Myelination and axonal regeneration in the central nervous system of mice deficient in the myelin-associated glycoprotein.

Abstract

The myelin-associated glycoprotein, a member of the immunoglobulin superfamily, has been implicated in the formation and maintenance of myelin sheaths. In addition, recent studies have demonstrated that myelin-associated glycoprotein is inhibitory for neurite elongation in vitro and it has therefore been suggested that myelin-associated glycoprotein prevents axonal regeneration in lesioned nervous tissue. The generation of mice deficient in the expression of myelin-associated glycoprotein by targeted disruption of the mag gene via homologous recombination in embryonic stem cells has allowed the study of the functional role of this molecule in vivo.

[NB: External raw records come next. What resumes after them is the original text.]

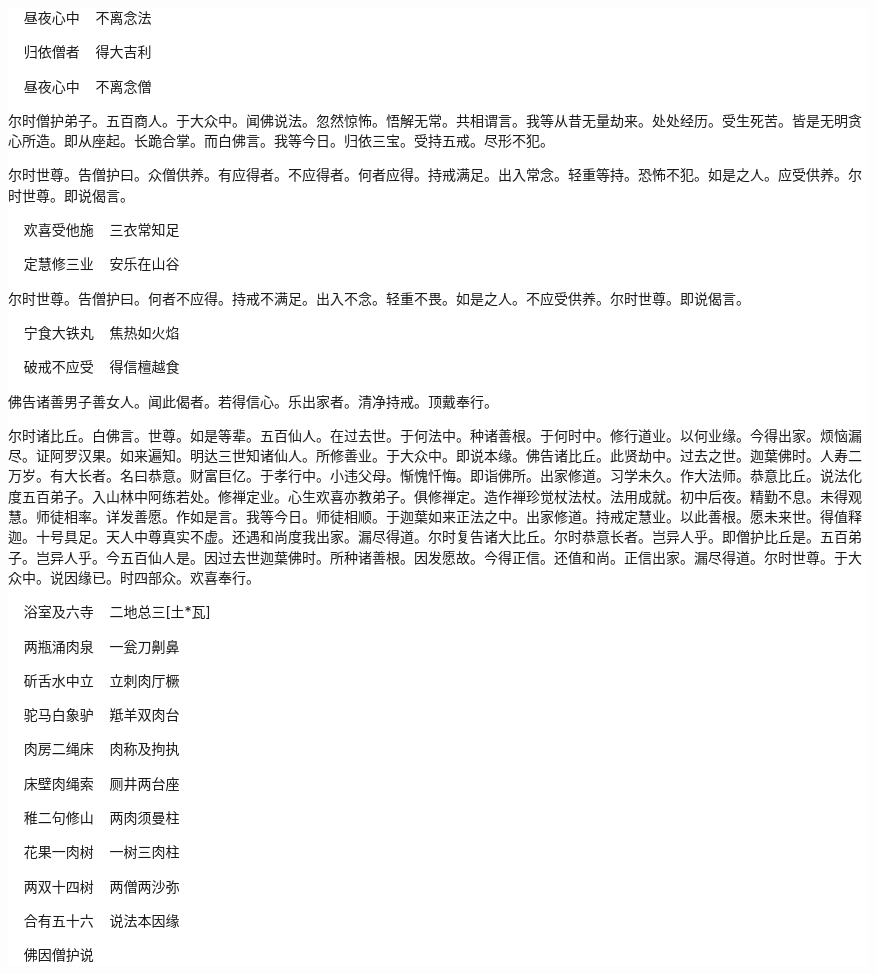 &nbsp;&nbsp;&nbsp;&nbsp;昼夜心中&nbsp;&nbsp;&nbsp;&nbsp;不离念法

&nbsp;&nbsp;&nbsp;&nbsp;归依僧者&nbsp;&nbsp;&nbsp;&nbsp;得大吉利

&nbsp;&nbsp;&nbsp;&nbsp;昼夜心中&nbsp;&nbsp;&nbsp;&nbsp;不离念僧

尔时僧护弟子。五百商人。于大众中。闻佛说法。忽然惊怖。悟解无常。共相谓言。我等从昔无量劫来。处处经历。受生死苦。皆是无明贪心所造。即从座起。长跪合掌。而白佛言。我等今日。归依三宝。受持五戒。尽形不犯。

尔时世尊。告僧护曰。众僧供养。有应得者。不应得者。何者应得。持戒满足。出入常念。轻重等持。恐怖不犯。如是之人。应受供养。尔时世尊。即说偈言。

&nbsp;&nbsp;&nbsp;&nbsp;欢喜受他施&nbsp;&nbsp;&nbsp;&nbsp;三衣常知足

&nbsp;&nbsp;&nbsp;&nbsp;定慧修三业&nbsp;&nbsp;&nbsp;&nbsp;安乐在山谷

尔时世尊。告僧护曰。何者不应得。持戒不满足。出入不念。轻重不畏。如是之人。不应受供养。尔时世尊。即说偈言。

&nbsp;&nbsp;&nbsp;&nbsp;宁食大铁丸&nbsp;&nbsp;&nbsp;&nbsp;焦热如火焰

&nbsp;&nbsp;&nbsp;&nbsp;破戒不应受&nbsp;&nbsp;&nbsp;&nbsp;得信檀越食

佛告诸善男子善女人。闻此偈者。若得信心。乐出家者。清净持戒。顶戴奉行。

尔时诸比丘。白佛言。世尊。如是等辈。五百仙人。在过去世。于何法中。种诸善根。于何时中。修行道业。以何业缘。今得出家。烦恼漏尽。证阿罗汉果。如来遍知。明达三世知诸仙人。所修善业。于大众中。即说本缘。佛告诸比丘。此贤劫中。过去之世。迦葉佛时。人寿二万岁。有大长者。名曰恭意。财富巨亿。于孝行中。小违父母。惭愧忏悔。即诣佛所。出家修道。习学未久。作大法师。恭意比丘。说法化度五百弟子。入山林中阿练若处。修禅定业。心生欢喜亦教弟子。俱修禅定。造作禅珍觉杖法杖。法用成就。初中后夜。精勤不息。未得观慧。师徒相率。详发善愿。作如是言。我等今日。师徒相顺。于迦葉如来正法之中。出家修道。持戒定慧业。以此善根。愿未来世。得值释迦。十号具足。天人中尊真实不虚。还遇和尚度我出家。漏尽得道。尔时复告诸大比丘。尔时恭意长者。岂异人乎。即僧护比丘是。五百弟子。岂异人乎。今五百仙人是。因过去世迦葉佛时。所种诸善根。因发愿故。今得正信。还值和尚。正信出家。漏尽得道。尔时世尊。于大众中。说因缘已。时四部众。欢喜奉行。

&nbsp;&nbsp;&nbsp;&nbsp;浴室及六寺&nbsp;&nbsp;&nbsp;&nbsp;二地总三[土\*瓦]

&nbsp;&nbsp;&nbsp;&nbsp;两瓶涌肉泉&nbsp;&nbsp;&nbsp;&nbsp;一瓮刀劓鼻

&nbsp;&nbsp;&nbsp;&nbsp;斫舌水中立&nbsp;&nbsp;&nbsp;&nbsp;立刺肉厅橛

&nbsp;&nbsp;&nbsp;&nbsp;驼马白象驴&nbsp;&nbsp;&nbsp;&nbsp;羝羊双肉台

&nbsp;&nbsp;&nbsp;&nbsp;肉房二绳床&nbsp;&nbsp;&nbsp;&nbsp;肉称及拘执

&nbsp;&nbsp;&nbsp;&nbsp;床壁肉绳索&nbsp;&nbsp;&nbsp;&nbsp;厕井两台座

&nbsp;&nbsp;&nbsp;&nbsp;稚二句修山&nbsp;&nbsp;&nbsp;&nbsp;两肉须曼柱

&nbsp;&nbsp;&nbsp;&nbsp;花果一肉树&nbsp;&nbsp;&nbsp;&nbsp;一树三肉柱

&nbsp;&nbsp;&nbsp;&nbsp;两双十四树&nbsp;&nbsp;&nbsp;&nbsp;两僧两沙弥

&nbsp;&nbsp;&nbsp;&nbsp;合有五十六&nbsp;&nbsp;&nbsp;&nbsp;说法本因缘

&nbsp;&nbsp;&nbsp;&nbsp;佛因僧护说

This review summarizes experiments aimed at answering the following questions: (i) is myelin-associated glycoprotein involved in the formation and maintenance of myelin in the CNS? and (ii) does myelin-associated glycoprotein restrict axonal regeneration in the adult mammalian CNS? Analysis of optic nerves from mutant mice revealed a delay in myelination when compared to optic nerves of wild-type animals, a lack of a periaxonal cytoplasmic collar from most myelin sheaths, and the presence of some doubly and multiply myelinated axons. Axonal regeneration in the CNS of adult myelin-associated glycoprotein deficient mice was not improved when compared to wild-type animals. These observations indicate that myelin-associated glycoprotein is functionally involved in the recognition of axons by oligodendrocytes and in the morphological maturation of myelin sheaths. However, results do not support a role of myelin-associated glycoprotein as a potent inhibitor of axonal regeneration in the adult mammalian CNS.